# Activity:
Print the listing below from its opening line through the line holding "2. Model Building", both ends included.

-*-

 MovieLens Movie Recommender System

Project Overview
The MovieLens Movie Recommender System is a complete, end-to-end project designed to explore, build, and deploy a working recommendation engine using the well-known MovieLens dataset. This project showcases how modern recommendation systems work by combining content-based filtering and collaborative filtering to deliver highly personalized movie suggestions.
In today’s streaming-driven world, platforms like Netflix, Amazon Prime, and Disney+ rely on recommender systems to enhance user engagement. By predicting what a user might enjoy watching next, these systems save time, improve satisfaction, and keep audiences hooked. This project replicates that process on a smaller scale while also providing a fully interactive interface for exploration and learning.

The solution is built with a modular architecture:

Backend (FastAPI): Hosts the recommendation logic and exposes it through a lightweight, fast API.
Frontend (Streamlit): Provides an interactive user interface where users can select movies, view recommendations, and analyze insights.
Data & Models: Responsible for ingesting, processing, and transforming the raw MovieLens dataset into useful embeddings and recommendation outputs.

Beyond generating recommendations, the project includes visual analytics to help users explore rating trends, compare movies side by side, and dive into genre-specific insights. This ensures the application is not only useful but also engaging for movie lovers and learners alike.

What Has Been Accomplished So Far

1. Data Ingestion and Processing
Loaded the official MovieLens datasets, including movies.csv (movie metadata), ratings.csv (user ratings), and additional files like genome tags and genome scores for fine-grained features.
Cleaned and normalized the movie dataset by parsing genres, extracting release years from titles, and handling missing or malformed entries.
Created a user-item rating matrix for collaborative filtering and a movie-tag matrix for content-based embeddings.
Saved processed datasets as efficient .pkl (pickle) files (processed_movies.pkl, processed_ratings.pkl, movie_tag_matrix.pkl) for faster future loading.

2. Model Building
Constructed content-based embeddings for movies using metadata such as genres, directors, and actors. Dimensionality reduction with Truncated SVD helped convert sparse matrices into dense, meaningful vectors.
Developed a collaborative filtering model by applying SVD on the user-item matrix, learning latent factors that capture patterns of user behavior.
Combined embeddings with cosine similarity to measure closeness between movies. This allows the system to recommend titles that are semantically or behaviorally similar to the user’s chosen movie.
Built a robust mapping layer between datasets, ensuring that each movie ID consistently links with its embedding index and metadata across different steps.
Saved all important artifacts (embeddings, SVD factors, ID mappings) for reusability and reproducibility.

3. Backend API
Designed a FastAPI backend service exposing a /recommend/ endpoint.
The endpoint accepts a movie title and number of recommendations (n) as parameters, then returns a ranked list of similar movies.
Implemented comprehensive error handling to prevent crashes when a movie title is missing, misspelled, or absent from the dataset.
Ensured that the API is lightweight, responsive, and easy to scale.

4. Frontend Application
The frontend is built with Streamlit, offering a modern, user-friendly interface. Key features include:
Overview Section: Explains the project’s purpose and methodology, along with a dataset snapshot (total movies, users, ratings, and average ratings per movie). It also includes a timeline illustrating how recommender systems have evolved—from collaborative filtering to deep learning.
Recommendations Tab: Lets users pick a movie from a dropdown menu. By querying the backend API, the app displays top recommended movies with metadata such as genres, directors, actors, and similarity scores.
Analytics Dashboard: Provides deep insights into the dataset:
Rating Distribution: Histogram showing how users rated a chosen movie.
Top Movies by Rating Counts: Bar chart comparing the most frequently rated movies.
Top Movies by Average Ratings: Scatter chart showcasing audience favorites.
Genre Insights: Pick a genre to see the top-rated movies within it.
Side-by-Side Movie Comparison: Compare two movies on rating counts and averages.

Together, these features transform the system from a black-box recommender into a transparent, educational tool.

-*-

# Solution for this problem:
 MovieLens Movie Recommender System

Project Overview
The MovieLens Movie Recommender System is a complete, end-to-end project designed to explore, build, and deploy a working recommendation engine using the well-known MovieLens dataset. This project showcases how modern recommendation systems work by combining content-based filtering and collaborative filtering to deliver highly personalized movie suggestions.
In today’s streaming-driven world, platforms like Netflix, Amazon Prime, and Disney+ rely on recommender systems to enhance user engagement. By predicting what a user might enjoy watching next, these systems save time, improve satisfaction, and keep audiences hooked. This project replicates that process on a smaller scale while also providing a fully interactive interface for exploration and learning.

The solution is built with a modular architecture:

Backend (FastAPI): Hosts the recommendation logic and exposes it through a lightweight, fast API.
Frontend (Streamlit): Provides an interactive user interface where users can select movies, view recommendations, and analyze insights.
Data & Models: Responsible for ingesting, processing, and transforming the raw MovieLens dataset into useful embeddings and recommendation outputs.

Beyond generating recommendations, the project includes visual analytics to help users explore rating trends, compare movies side by side, and dive into genre-specific insights. This ensures the application is not only useful but also engaging for movie lovers and learners alike.

What Has Been Accomplished So Far

1. Data Ingestion and Processing
Loaded the official MovieLens datasets, including movies.csv (movie metadata), ratings.csv (user ratings), and additional files like genome tags and genome scores for fine-grained features.
Cleaned and normalized the movie dataset by parsing genres, extracting release years from titles, and handling missing or malformed entries.
Created a user-item rating matrix for collaborative filtering and a movie-tag matrix for content-based embeddings.
Saved processed datasets as efficient .pkl (pickle) files (processed_movies.pkl, processed_ratings.pkl, movie_tag_matrix.pkl) for faster future loading.

2. Model Building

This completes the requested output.